◆ TASK BRIEF ◆
Leaving out any pictures, print the entries that follow exactly as they stand.

(Stored data)
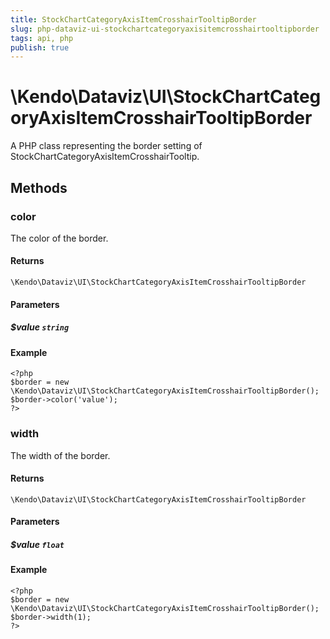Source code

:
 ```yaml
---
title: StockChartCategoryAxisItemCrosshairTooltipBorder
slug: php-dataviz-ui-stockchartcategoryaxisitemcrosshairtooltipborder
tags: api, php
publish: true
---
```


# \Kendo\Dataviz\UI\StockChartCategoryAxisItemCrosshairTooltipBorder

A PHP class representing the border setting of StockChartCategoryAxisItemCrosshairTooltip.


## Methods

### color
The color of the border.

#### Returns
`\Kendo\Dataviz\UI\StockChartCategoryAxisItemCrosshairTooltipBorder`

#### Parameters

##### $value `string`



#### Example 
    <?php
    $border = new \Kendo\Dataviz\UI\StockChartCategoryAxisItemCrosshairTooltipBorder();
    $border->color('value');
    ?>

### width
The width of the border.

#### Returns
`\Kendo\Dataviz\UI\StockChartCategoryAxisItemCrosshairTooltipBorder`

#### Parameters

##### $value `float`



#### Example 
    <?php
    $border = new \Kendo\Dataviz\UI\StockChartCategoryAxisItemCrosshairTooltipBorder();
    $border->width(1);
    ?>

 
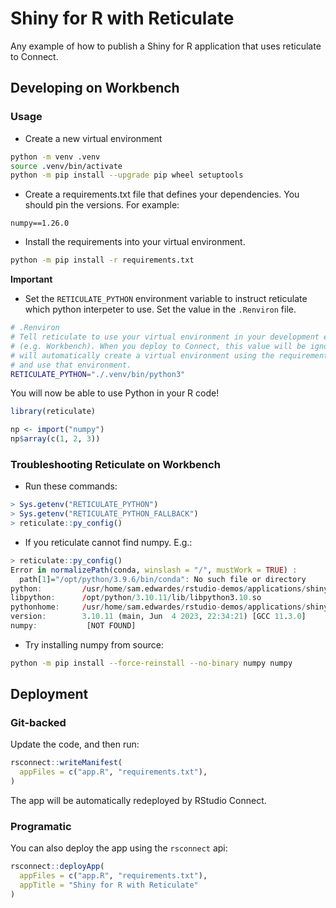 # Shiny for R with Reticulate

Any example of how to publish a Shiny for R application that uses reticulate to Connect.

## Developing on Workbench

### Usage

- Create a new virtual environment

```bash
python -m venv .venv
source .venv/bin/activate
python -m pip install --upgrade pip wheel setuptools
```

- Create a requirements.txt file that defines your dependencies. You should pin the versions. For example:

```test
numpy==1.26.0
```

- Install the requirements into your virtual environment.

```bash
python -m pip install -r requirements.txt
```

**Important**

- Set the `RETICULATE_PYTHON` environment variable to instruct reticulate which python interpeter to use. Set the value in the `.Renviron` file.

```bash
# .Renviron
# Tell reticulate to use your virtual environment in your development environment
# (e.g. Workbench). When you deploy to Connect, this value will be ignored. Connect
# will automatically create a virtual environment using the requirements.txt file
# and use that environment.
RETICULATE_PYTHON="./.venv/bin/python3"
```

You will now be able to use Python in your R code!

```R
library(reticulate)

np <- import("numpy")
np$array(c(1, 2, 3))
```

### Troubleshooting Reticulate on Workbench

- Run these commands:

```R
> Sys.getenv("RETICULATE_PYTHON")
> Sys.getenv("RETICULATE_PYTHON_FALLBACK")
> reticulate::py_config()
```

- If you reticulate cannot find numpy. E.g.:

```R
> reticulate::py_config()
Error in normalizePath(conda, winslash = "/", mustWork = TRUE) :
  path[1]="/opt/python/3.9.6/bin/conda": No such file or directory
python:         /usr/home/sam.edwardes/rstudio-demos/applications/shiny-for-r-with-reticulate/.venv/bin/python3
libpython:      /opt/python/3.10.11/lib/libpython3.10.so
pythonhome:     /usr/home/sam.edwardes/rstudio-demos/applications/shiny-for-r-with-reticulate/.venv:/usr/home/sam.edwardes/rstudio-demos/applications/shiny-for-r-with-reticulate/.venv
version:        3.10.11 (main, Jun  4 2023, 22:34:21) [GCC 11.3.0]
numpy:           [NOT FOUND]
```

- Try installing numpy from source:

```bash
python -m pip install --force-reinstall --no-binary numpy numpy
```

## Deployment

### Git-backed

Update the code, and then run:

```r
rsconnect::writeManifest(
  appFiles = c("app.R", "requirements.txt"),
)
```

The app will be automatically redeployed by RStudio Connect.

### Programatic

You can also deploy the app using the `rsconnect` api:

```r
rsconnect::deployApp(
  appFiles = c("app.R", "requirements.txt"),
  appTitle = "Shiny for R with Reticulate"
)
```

◆ OUTPUT BELOW ◆
Source code

:
 ```yaml
---
title: StockChartCategoryAxisItemCrosshairTooltipBorder
slug: php-dataviz-ui-stockchartcategoryaxisitemcrosshairtooltipborder
tags: api, php
publish: true
---
```


# \Kendo\Dataviz\UI\StockChartCategoryAxisItemCrosshairTooltipBorder

A PHP class representing the border setting of StockChartCategoryAxisItemCrosshairTooltip.


## Methods

### color
The color of the border.

#### Returns
`\Kendo\Dataviz\UI\StockChartCategoryAxisItemCrosshairTooltipBorder`

#### Parameters

##### $value `string`



#### Example 
    <?php
    $border = new \Kendo\Dataviz\UI\StockChartCategoryAxisItemCrosshairTooltipBorder();
    $border->color('value');
    ?>

### width
The width of the border.

#### Returns
`\Kendo\Dataviz\UI\StockChartCategoryAxisItemCrosshairTooltipBorder`

#### Parameters

##### $value `float`



#### Example 
    <?php
    $border = new \Kendo\Dataviz\UI\StockChartCategoryAxisItemCrosshairTooltipBorder();
    $border->width(1);
    ?>

 
 # Shiny for R with Reticulate

Any example of how to publish a Shiny for R application that uses reticulate to Connect.

## Developing on Workbench

### Usage

- Create a new virtual environment

```bash
python -m venv .venv
source .venv/bin/activate
python -m pip install --upgrade pip wheel setuptools
```

- Create a requirements.txt file that defines your dependencies. You should pin the versions. For example:

```test
numpy==1.26.0
```

- Install the requirements into your virtual environment.

```bash
python -m pip install -r requirements.txt
```

**Important**

- Set the `RETICULATE_PYTHON` environment variable to instruct reticulate which python interpeter to use. Set the value in the `.Renviron` file.

```bash
# .Renviron
# Tell reticulate to use your virtual environment in your development environment
# (e.g. Workbench). When you deploy to Connect, this value will be ignored. Connect
# will automatically create a virtual environment using the requirements.txt file
# and use that environment.
RETICULATE_PYTHON="./.venv/bin/python3"
```

You will now be able to use Python in your R code!

```R
library(reticulate)

np <- import("numpy")
np$array(c(1, 2, 3))
```

### Troubleshooting Reticulate on Workbench

- Run these commands:

```R
> Sys.getenv("RETICULATE_PYTHON")
> Sys.getenv("RETICULATE_PYTHON_FALLBACK")
> reticulate::py_config()
```

- If you reticulate cannot find numpy. E.g.:

```R
> reticulate::py_config()
Error in normalizePath(conda, winslash = "/", mustWork = TRUE) :
  path[1]="/opt/python/3.9.6/bin/conda": No such file or directory
python:         /usr/home/sam.edwardes/rstudio-demos/applications/shiny-for-r-with-reticulate/.venv/bin/python3
libpython:      /opt/python/3.10.11/lib/libpython3.10.so
pythonhome:     /usr/home/sam.edwardes/rstudio-demos/applications/shiny-for-r-with-reticulate/.venv:/usr/home/sam.edwardes/rstudio-demos/applications/shiny-for-r-with-reticulate/.venv
version:        3.10.11 (main, Jun  4 2023, 22:34:21) [GCC 11.3.0]
numpy:           [NOT FOUND]
```

- Try installing numpy from source:

```bash
python -m pip install --force-reinstall --no-binary numpy numpy
```

## Deployment

### Git-backed

Update the code, and then run:

```r
rsconnect::writeManifest(
  appFiles = c("app.R", "requirements.txt"),
)
```

The app will be automatically redeployed by RStudio Connect.

### Programatic

You can also deploy the app using the `rsconnect` api:

```r
rsconnect::deployApp(
  appFiles = c("app.R", "requirements.txt"),
  appTitle = "Shiny for R with Reticulate"
)
```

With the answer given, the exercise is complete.